__Saved data entries__
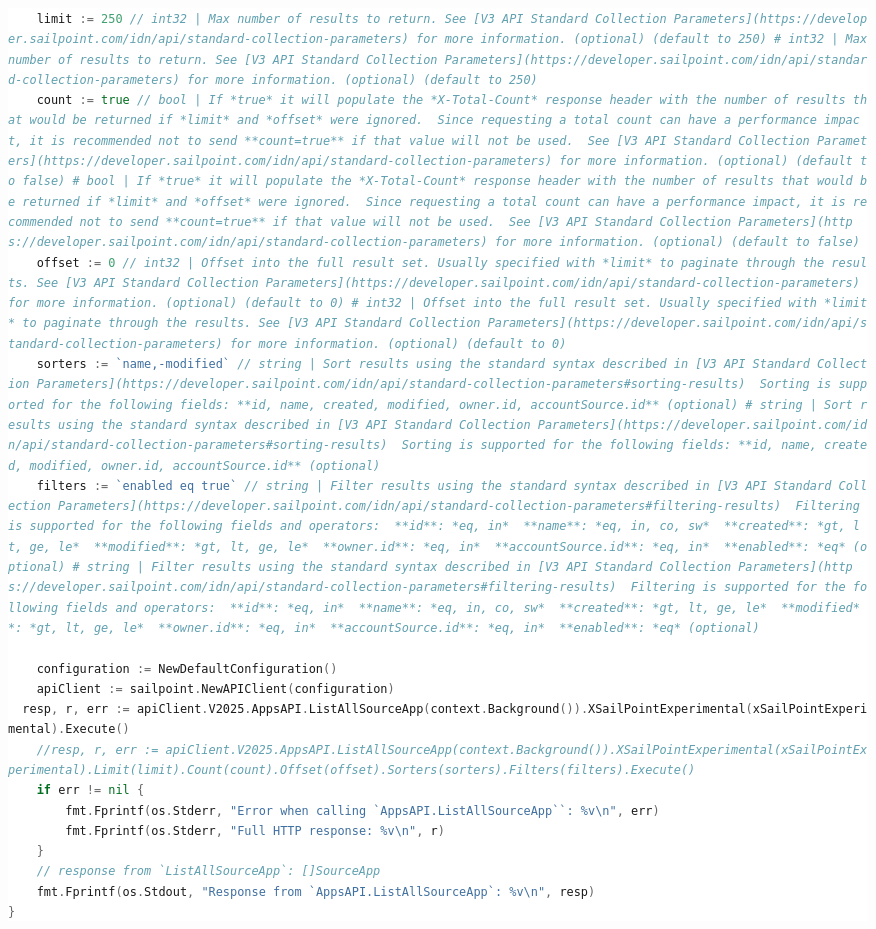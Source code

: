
 ```go
    limit := 250 // int32 | Max number of results to return. See [V3 API Standard Collection Parameters](https://developer.sailpoint.com/idn/api/standard-collection-parameters) for more information. (optional) (default to 250) # int32 | Max number of results to return. See [V3 API Standard Collection Parameters](https://developer.sailpoint.com/idn/api/standard-collection-parameters) for more information. (optional) (default to 250)
    count := true // bool | If *true* it will populate the *X-Total-Count* response header with the number of results that would be returned if *limit* and *offset* were ignored.  Since requesting a total count can have a performance impact, it is recommended not to send **count=true** if that value will not be used.  See [V3 API Standard Collection Parameters](https://developer.sailpoint.com/idn/api/standard-collection-parameters) for more information. (optional) (default to false) # bool | If *true* it will populate the *X-Total-Count* response header with the number of results that would be returned if *limit* and *offset* were ignored.  Since requesting a total count can have a performance impact, it is recommended not to send **count=true** if that value will not be used.  See [V3 API Standard Collection Parameters](https://developer.sailpoint.com/idn/api/standard-collection-parameters) for more information. (optional) (default to false)
    offset := 0 // int32 | Offset into the full result set. Usually specified with *limit* to paginate through the results. See [V3 API Standard Collection Parameters](https://developer.sailpoint.com/idn/api/standard-collection-parameters) for more information. (optional) (default to 0) # int32 | Offset into the full result set. Usually specified with *limit* to paginate through the results. See [V3 API Standard Collection Parameters](https://developer.sailpoint.com/idn/api/standard-collection-parameters) for more information. (optional) (default to 0)
    sorters := `name,-modified` // string | Sort results using the standard syntax described in [V3 API Standard Collection Parameters](https://developer.sailpoint.com/idn/api/standard-collection-parameters#sorting-results)  Sorting is supported for the following fields: **id, name, created, modified, owner.id, accountSource.id** (optional) # string | Sort results using the standard syntax described in [V3 API Standard Collection Parameters](https://developer.sailpoint.com/idn/api/standard-collection-parameters#sorting-results)  Sorting is supported for the following fields: **id, name, created, modified, owner.id, accountSource.id** (optional)
    filters := `enabled eq true` // string | Filter results using the standard syntax described in [V3 API Standard Collection Parameters](https://developer.sailpoint.com/idn/api/standard-collection-parameters#filtering-results)  Filtering is supported for the following fields and operators:  **id**: *eq, in*  **name**: *eq, in, co, sw*  **created**: *gt, lt, ge, le*  **modified**: *gt, lt, ge, le*  **owner.id**: *eq, in*  **accountSource.id**: *eq, in*  **enabled**: *eq* (optional) # string | Filter results using the standard syntax described in [V3 API Standard Collection Parameters](https://developer.sailpoint.com/idn/api/standard-collection-parameters#filtering-results)  Filtering is supported for the following fields and operators:  **id**: *eq, in*  **name**: *eq, in, co, sw*  **created**: *gt, lt, ge, le*  **modified**: *gt, lt, ge, le*  **owner.id**: *eq, in*  **accountSource.id**: *eq, in*  **enabled**: *eq* (optional)

	configuration := NewDefaultConfiguration()
	apiClient := sailpoint.NewAPIClient(configuration)
  resp, r, err := apiClient.V2025.AppsAPI.ListAllSourceApp(context.Background()).XSailPointExperimental(xSailPointExperimental).Execute()
	//resp, r, err := apiClient.V2025.AppsAPI.ListAllSourceApp(context.Background()).XSailPointExperimental(xSailPointExperimental).Limit(limit).Count(count).Offset(offset).Sorters(sorters).Filters(filters).Execute()
	if err != nil {
		fmt.Fprintf(os.Stderr, "Error when calling `AppsAPI.ListAllSourceApp``: %v\n", err)
		fmt.Fprintf(os.Stderr, "Full HTTP response: %v\n", r)
	}
	// response from `ListAllSourceApp`: []SourceApp
	fmt.Fprintf(os.Stdout, "Response from `AppsAPI.ListAllSourceApp`: %v\n", resp)
}
```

__Work to complete__
Your task is to repeat the data above exactly while excluding the pictures.

__Result below__
Source code

:
 ```go
    limit := 250 // int32 | Max number of results to return. See [V3 API Standard Collection Parameters](https://developer.sailpoint.com/idn/api/standard-collection-parameters) for more information. (optional) (default to 250) # int32 | Max number of results to return. See [V3 API Standard Collection Parameters](https://developer.sailpoint.com/idn/api/standard-collection-parameters) for more information. (optional) (default to 250)
    count := true // bool | If *true* it will populate the *X-Total-Count* response header with the number of results that would be returned if *limit* and *offset* were ignored.  Since requesting a total count can have a performance impact, it is recommended not to send **count=true** if that value will not be used.  See [V3 API Standard Collection Parameters](https://developer.sailpoint.com/idn/api/standard-collection-parameters) for more information. (optional) (default to false) # bool | If *true* it will populate the *X-Total-Count* response header with the number of results that would be returned if *limit* and *offset* were ignored.  Since requesting a total count can have a performance impact, it is recommended not to send **count=true** if that value will not be used.  See [V3 API Standard Collection Parameters](https://developer.sailpoint.com/idn/api/standard-collection-parameters) for more information. (optional) (default to false)
    offset := 0 // int32 | Offset into the full result set. Usually specified with *limit* to paginate through the results. See [V3 API Standard Collection Parameters](https://developer.sailpoint.com/idn/api/standard-collection-parameters) for more information. (optional) (default to 0) # int32 | Offset into the full result set. Usually specified with *limit* to paginate through the results. See [V3 API Standard Collection Parameters](https://developer.sailpoint.com/idn/api/standard-collection-parameters) for more information. (optional) (default to 0)
    sorters := `name,-modified` // string | Sort results using the standard syntax described in [V3 API Standard Collection Parameters](https://developer.sailpoint.com/idn/api/standard-collection-parameters#sorting-results)  Sorting is supported for the following fields: **id, name, created, modified, owner.id, accountSource.id** (optional) # string | Sort results using the standard syntax described in [V3 API Standard Collection Parameters](https://developer.sailpoint.com/idn/api/standard-collection-parameters#sorting-results)  Sorting is supported for the following fields: **id, name, created, modified, owner.id, accountSource.id** (optional)
    filters := `enabled eq true` // string | Filter results using the standard syntax described in [V3 API Standard Collection Parameters](https://developer.sailpoint.com/idn/api/standard-collection-parameters#filtering-results)  Filtering is supported for the following fields and operators:  **id**: *eq, in*  **name**: *eq, in, co, sw*  **created**: *gt, lt, ge, le*  **modified**: *gt, lt, ge, le*  **owner.id**: *eq, in*  **accountSource.id**: *eq, in*  **enabled**: *eq* (optional) # string | Filter results using the standard syntax described in [V3 API Standard Collection Parameters](https://developer.sailpoint.com/idn/api/standard-collection-parameters#filtering-results)  Filtering is supported for the following fields and operators:  **id**: *eq, in*  **name**: *eq, in, co, sw*  **created**: *gt, lt, ge, le*  **modified**: *gt, lt, ge, le*  **owner.id**: *eq, in*  **accountSource.id**: *eq, in*  **enabled**: *eq* (optional)

	configuration := NewDefaultConfiguration()
	apiClient := sailpoint.NewAPIClient(configuration)
  resp, r, err := apiClient.V2025.AppsAPI.ListAllSourceApp(context.Background()).XSailPointExperimental(xSailPointExperimental).Execute()
	//resp, r, err := apiClient.V2025.AppsAPI.ListAllSourceApp(context.Background()).XSailPointExperimental(xSailPointExperimental).Limit(limit).Count(count).Offset(offset).Sorters(sorters).Filters(filters).Execute()
	if err != nil {
		fmt.Fprintf(os.Stderr, "Error when calling `AppsAPI.ListAllSourceApp``: %v\n", err)
		fmt.Fprintf(os.Stderr, "Full HTTP response: %v\n", r)
	}
	// response from `ListAllSourceApp`: []SourceApp
	fmt.Fprintf(os.Stdout, "Response from `AppsAPI.ListAllSourceApp`: %v\n", resp)
}
```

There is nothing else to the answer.